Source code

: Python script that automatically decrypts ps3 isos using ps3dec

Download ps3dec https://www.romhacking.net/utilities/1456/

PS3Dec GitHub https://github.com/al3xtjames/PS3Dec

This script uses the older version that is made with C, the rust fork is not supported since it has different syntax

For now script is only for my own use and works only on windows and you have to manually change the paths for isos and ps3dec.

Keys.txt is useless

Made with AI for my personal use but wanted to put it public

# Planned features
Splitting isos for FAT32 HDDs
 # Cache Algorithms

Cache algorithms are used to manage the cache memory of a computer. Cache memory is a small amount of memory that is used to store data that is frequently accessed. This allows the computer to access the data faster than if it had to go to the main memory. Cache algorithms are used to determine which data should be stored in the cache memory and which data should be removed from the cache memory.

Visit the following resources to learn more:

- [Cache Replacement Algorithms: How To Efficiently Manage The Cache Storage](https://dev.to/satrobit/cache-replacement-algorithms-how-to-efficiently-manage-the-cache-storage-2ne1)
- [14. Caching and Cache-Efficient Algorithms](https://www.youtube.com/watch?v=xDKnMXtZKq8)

- _About this exercise_
Reproduce, exactly, all the lines shown above.

- _Result of the task_
Source code

: Python script that automatically decrypts ps3 isos using ps3dec

Download ps3dec https://www.romhacking.net/utilities/1456/

PS3Dec GitHub https://github.com/al3xtjames/PS3Dec

This script uses the older version that is made with C, the rust fork is not supported since it has different syntax

For now script is only for my own use and works only on windows and you have to manually change the paths for isos and ps3dec.

Keys.txt is useless

Made with AI for my personal use but wanted to put it public

# Planned features
Splitting isos for FAT32 HDDs
 # Cache Algorithms

Cache algorithms are used to manage the cache memory of a computer. Cache memory is a small amount of memory that is used to store data that is frequently accessed. This allows the computer to access the data faster than if it had to go to the main memory. Cache algorithms are used to determine which data should be stored in the cache memory and which data should be removed from the cache memory.

Visit the following resources to learn more:

- [Cache Replacement Algorithms: How To Efficiently Manage The Cache Storage](https://dev.to/satrobit/cache-replacement-algorithms-how-to-efficiently-manage-the-cache-storage-2ne1)
- [14. Caching and Cache-Efficient Algorithms](https://www.youtube.com/watch?v=xDKnMXtZKq8)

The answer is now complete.